Research on visual perception generally focuses on the representation of overtly visible surface properties. In addition to estimating such properties—i.e., representing what objects in view are and where they are located (e.g., Marr,
1982)—an important goal of the visual system is to
predict how visible objects are likely to behave in the near future. Predicting the physical behavior of objects is, among other things, crucial for the perceptual guidance of motor actions. Consider, for example, the visual guidance of motor actions aimed at intercepting an object in motion, or at catching a precariously balanced object that is about to fall. Predicting the physical behavior of objects in these and other situations requires observers to infer hidden forces acting on objects—e.g., gravity, support, friction—and often to do so from vision alone. Visually estimating the physical stability of objects involves an inference of unseen forces that requires integrating shape information across the entire 3-D object to accurately estimate the object's physical parameters, such as its center of mass. An open question has been how humans make these types of judgments and how their estimates relate to the physical dynamics of the world.

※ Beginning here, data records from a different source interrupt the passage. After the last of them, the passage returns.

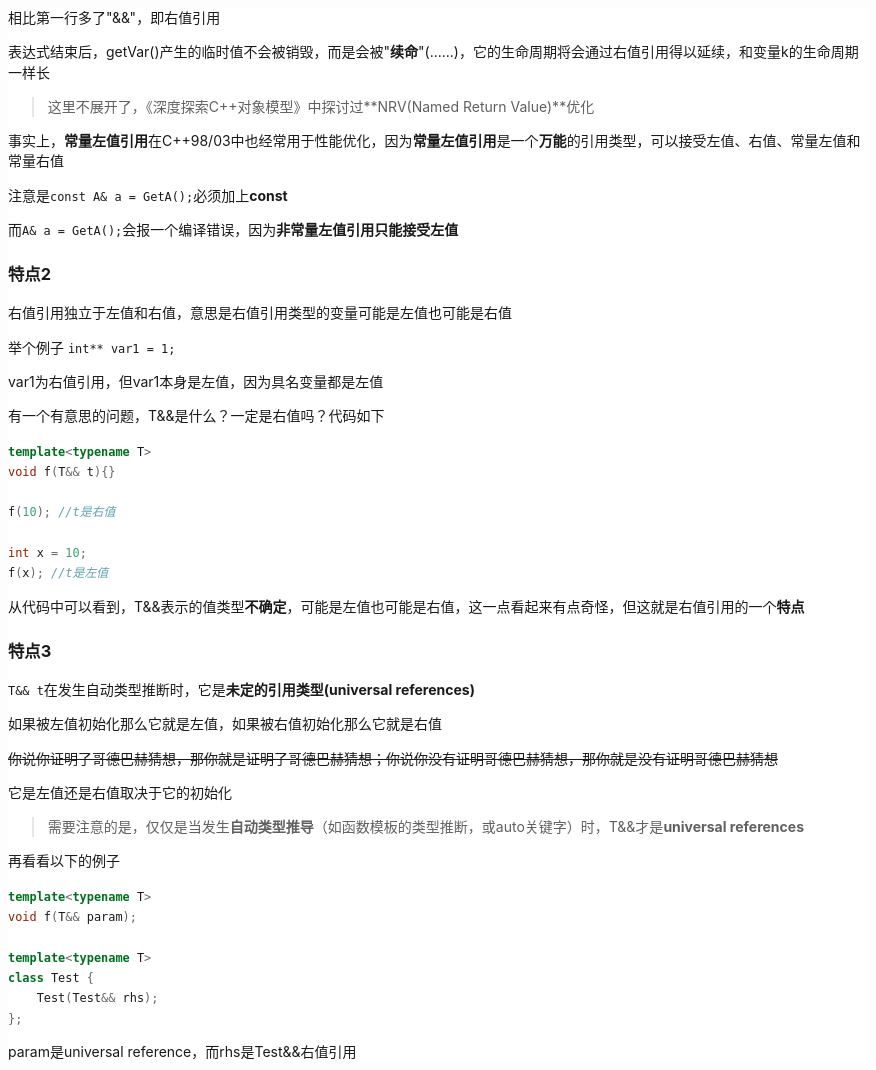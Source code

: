相比第一行多了"&&"，即右值引用

表达式结束后，getVar()产生的临时值不会被销毁，而是会被"**续命**"(......)，它的生命周期将会通过右值引用得以延续，和变量k的生命周期一样长

> 这里不展开了，《深度探索C++对象模型》中探讨过**NRV(Named Return Value)**优化

事实上，**常量左值引用**在C++98/03中也经常用于性能优化，因为**常量左值引用**是一个**万能**的引用类型，可以接受左值、右值、常量左值和常量右值

注意是`const A& a = GetA();`必须加上**const**

而`A& a = GetA();`会报一个编译错误，因为**非常量左值引用只能接受左值**



### 特点2

右值引用独立于左值和右值，意思是右值引用类型的变量可能是左值也可能是右值

举个例子 `int** var1 = 1;`

var1为右值引用，但var1本身是左值，因为具名变量都是左值

有一个有意思的问题，T&&是什么？一定是右值吗？代码如下

```C++
template<typename T>
void f(T&& t){}

f(10); //t是右值

int x = 10;
f(x); //t是左值
```

从代码中可以看到，T&&表示的值类型**不确定**，可能是左值也可能是右值，这一点看起来有点奇怪，但这就是右值引用的一个**特点**

### 特点3

`T&& t`在发生自动类型推断时，它是**未定的引用类型(universal references)**

如果被左值初始化那么它就是左值，如果被右值初始化那么它就是右值

~~你说你证明了哥德巴赫猜想，那你就是证明了哥德巴赫猜想；你说你没有证明哥德巴赫猜想，那你就是没有证明哥德巴赫猜想~~

它是左值还是右值取决于它的初始化

> 需要注意的是，仅仅是当发生**自动类型推导**（如函数模板的类型推断，或auto关键字）时，T&&才是**universal references**

再看看以下的例子

```C++
template<typename T>
void f(T&& param); 

template<typename T>
class Test {
    Test(Test&& rhs); 
};
```

param是universal reference，而rhs是Test&&右值引用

Traditional research on intuitive physics has shown that people often hold erroneous physical intuitions (McCloskey,
1983a,
1983b; McCloskey, Caramazza, & Green,
1980). For example, many people expect that a ball being swung at the end of a string will, if the string breaks, continue moving in a curved trajectory; or that an object dropped from a flying airplane will fall vertically straight down (McCloskey et al.,
1980). On the other hand, our visuomotor interactions with objects in everyday life suggest that we have a good comprehension of physical attributes such as gravity, friction, and support relations. Indeed, subsequent research has shown that people are much more sensitive to violations of physical laws when they view real-time dynamic displays than when they are explicitly asked about their intuitions (Kaiser, Proffitt, & Anderson,
1985; Proffitt & Gilden,
1989). In visuomotor interactions involving catching a falling ball, for instance, McIntyre, Zago, Berthoz, and Lacquaniti (
2001) have shown that, in timing their hand movements, observers take into account acceleration due to gravity in a manner that is consistent with Newton's laws of motion.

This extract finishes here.